Again…that’s not much different than our own tendency to want to bend and twist Jesus into a tiny pocket-sized God that we can carry with us or put away when Jesus demands too much of us.

There’s a line at the start of tonight’s Gospel reading that let’s us know that Jesus was sensing the walls were closing in on him.

“Now before the festival of the Passover Jesus knew his hour had come to depart from this world and go to the Father.” (13:1a)

One of the things I’ve noticed when ministering to people who are dying is that they know that they’re beginning to die.

And when they’ve reached that point in this life…they have a need to share some of their most profound insights...and their experiences of what it means to have lived…as their body is preparing them for death.

Jesus is no different.

He’s keenly aware that trouble is brewing and that he’s going to pay the ultimate price because there are just too many committed to burying themselves alive in the Empire…instead of freeing themselves to live into the love and liberty he’s been preaching.

He knows that the next step in his earthly mission is going to be deadly.

And so he gives a concluding soliloquy to his friends…for the next five chapters in the Gospel of John.  

It’s known as his Farewell Discourse.

His message isn’t complicated: he wants his disciples…those with him then and now…to love one another.

Be willing to do as he has done and taught.

Know that there will be resistance to his brand of non-violent and non-judgmental love.

Love anyways.

Love the ones who are your kin.

Love the Marys who weep.

Love the Peters the who don’t live up to their promises.

Love even the Judas Iscariots…even when you know they aren’t gonna love you back.

Remember that this love is one that is not an emotion; it’s an action and an attitude.

And it is the countercultural response to those who peddle in fear…division…and dominance.

By washing their feet…Jesus was baptizing his friends into walking in his way…living into God’s commandment to love…by being true leaders.

Leading by serving people.

In a few moments…we’ll be setting up a station to wash each other’s feet.

As we do it…think about this idea that Jesus was modeling a new type of leadership…a different way of walking in the world.

No one is compelled to come up here and participate in this activity.

I know for some this is too hard…physically…to do this. But as I said on Sunday…there is power in witnessing this act.
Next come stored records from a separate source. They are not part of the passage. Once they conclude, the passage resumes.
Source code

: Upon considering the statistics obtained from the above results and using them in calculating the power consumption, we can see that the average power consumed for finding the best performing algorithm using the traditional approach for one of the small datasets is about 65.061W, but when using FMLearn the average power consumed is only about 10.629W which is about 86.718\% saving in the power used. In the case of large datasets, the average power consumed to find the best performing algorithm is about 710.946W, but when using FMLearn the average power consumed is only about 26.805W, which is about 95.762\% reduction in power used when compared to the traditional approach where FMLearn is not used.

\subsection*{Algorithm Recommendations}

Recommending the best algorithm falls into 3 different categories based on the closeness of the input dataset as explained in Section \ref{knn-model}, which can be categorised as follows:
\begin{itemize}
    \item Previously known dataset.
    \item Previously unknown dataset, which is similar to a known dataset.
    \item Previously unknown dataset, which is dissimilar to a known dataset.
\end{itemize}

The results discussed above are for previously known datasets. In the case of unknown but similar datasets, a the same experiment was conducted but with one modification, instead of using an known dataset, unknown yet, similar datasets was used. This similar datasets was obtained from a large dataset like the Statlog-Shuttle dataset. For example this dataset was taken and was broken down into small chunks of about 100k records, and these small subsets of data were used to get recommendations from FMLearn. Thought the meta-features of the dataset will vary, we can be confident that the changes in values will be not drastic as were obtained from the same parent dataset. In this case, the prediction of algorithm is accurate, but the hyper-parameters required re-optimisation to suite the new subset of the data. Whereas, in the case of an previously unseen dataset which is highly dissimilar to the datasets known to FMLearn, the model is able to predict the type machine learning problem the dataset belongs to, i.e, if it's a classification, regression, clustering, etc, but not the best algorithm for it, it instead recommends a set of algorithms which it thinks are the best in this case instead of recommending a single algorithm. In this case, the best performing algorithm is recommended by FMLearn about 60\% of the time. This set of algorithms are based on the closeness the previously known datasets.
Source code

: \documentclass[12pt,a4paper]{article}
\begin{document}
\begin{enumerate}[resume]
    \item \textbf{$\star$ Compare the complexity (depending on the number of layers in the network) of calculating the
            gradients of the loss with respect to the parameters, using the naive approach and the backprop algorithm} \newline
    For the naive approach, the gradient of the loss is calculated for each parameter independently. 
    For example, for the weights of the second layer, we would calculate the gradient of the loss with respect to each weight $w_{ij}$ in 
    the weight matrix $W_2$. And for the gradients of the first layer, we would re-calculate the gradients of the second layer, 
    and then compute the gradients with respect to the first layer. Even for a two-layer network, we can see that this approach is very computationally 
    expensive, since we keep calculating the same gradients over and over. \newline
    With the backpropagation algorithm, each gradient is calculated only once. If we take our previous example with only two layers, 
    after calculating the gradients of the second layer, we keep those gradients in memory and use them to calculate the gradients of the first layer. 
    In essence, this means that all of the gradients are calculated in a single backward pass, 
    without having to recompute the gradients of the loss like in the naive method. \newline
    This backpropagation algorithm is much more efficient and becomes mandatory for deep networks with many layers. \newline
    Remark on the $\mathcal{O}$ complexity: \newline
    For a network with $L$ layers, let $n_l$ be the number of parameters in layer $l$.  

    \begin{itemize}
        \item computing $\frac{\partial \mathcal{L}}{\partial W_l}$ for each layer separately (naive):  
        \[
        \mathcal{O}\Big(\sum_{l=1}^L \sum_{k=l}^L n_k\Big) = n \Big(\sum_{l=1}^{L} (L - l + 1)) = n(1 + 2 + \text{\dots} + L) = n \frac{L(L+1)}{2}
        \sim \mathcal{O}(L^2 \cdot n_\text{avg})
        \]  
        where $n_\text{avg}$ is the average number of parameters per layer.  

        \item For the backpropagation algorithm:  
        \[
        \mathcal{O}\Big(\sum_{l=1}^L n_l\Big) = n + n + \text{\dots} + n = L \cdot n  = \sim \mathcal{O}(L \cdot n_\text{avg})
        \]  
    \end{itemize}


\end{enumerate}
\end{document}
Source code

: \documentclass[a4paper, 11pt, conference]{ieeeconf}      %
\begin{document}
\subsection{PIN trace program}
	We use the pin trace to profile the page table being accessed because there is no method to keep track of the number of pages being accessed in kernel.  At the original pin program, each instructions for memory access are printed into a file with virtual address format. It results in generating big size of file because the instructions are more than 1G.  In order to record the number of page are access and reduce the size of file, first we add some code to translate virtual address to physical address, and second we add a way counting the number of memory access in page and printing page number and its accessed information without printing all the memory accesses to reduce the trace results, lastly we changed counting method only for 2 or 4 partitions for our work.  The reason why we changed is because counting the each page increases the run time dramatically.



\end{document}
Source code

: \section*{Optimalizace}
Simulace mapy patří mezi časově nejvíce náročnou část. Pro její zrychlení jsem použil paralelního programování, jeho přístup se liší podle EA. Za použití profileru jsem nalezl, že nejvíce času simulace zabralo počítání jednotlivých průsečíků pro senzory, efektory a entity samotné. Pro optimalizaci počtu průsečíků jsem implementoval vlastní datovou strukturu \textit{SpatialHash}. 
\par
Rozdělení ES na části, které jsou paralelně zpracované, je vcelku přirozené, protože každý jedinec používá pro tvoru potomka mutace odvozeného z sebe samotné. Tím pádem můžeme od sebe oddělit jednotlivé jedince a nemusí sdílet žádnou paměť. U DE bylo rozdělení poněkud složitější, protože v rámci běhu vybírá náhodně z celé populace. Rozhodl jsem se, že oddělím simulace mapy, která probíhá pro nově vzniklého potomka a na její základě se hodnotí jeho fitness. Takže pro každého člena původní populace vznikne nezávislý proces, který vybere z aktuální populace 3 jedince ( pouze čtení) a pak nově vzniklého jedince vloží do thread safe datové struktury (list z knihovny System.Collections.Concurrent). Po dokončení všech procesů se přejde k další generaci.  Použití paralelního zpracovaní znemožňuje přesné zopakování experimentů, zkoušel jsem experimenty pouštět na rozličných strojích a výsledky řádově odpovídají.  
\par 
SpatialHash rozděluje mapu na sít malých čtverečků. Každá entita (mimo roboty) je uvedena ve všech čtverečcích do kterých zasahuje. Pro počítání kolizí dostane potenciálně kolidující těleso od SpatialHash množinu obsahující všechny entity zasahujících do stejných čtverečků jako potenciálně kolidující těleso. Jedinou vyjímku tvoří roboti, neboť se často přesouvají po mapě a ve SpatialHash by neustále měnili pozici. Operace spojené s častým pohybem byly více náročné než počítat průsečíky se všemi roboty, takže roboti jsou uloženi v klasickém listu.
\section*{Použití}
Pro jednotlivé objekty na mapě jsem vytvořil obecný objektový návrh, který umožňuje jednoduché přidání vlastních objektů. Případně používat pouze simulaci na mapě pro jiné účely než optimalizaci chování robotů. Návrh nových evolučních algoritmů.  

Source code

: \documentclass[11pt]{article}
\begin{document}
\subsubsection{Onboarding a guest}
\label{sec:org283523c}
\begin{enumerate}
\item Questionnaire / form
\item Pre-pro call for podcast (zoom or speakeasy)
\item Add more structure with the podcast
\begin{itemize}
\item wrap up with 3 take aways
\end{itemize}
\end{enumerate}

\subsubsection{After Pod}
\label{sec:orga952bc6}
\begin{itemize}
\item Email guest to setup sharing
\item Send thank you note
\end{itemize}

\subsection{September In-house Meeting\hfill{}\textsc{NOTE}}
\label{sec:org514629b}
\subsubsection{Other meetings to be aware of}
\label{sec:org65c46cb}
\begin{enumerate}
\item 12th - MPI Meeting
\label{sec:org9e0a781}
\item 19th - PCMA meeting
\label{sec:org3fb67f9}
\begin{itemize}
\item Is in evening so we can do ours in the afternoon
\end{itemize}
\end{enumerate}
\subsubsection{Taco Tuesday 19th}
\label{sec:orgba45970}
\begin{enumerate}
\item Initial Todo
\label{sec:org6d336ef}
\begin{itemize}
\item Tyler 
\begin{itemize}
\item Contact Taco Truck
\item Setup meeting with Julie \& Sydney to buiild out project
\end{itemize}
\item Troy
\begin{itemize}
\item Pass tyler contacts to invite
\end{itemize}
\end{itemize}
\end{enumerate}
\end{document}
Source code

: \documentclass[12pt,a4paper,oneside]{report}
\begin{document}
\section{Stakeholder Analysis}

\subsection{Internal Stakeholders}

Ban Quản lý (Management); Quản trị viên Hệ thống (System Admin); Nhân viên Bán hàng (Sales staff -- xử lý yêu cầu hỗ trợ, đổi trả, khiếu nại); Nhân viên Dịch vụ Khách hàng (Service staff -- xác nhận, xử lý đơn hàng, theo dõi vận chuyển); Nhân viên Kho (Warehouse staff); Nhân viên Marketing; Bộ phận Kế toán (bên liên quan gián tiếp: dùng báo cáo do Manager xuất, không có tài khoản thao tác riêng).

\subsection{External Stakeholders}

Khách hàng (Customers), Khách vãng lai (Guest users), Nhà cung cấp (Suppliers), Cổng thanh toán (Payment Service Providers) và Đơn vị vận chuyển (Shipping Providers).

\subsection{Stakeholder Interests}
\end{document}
What is it like to watch this type of servant leadership at work?

And then pray for a time when servant leadership isn’t seen as so weird…but would become more of the norm in the world.

That one day those who stand as leaders learn that true power comes in emptying themselves of their greed and their need to control.

And to lean more fully and completely into Love.

In the name of our One Holy and Undivided Trinity.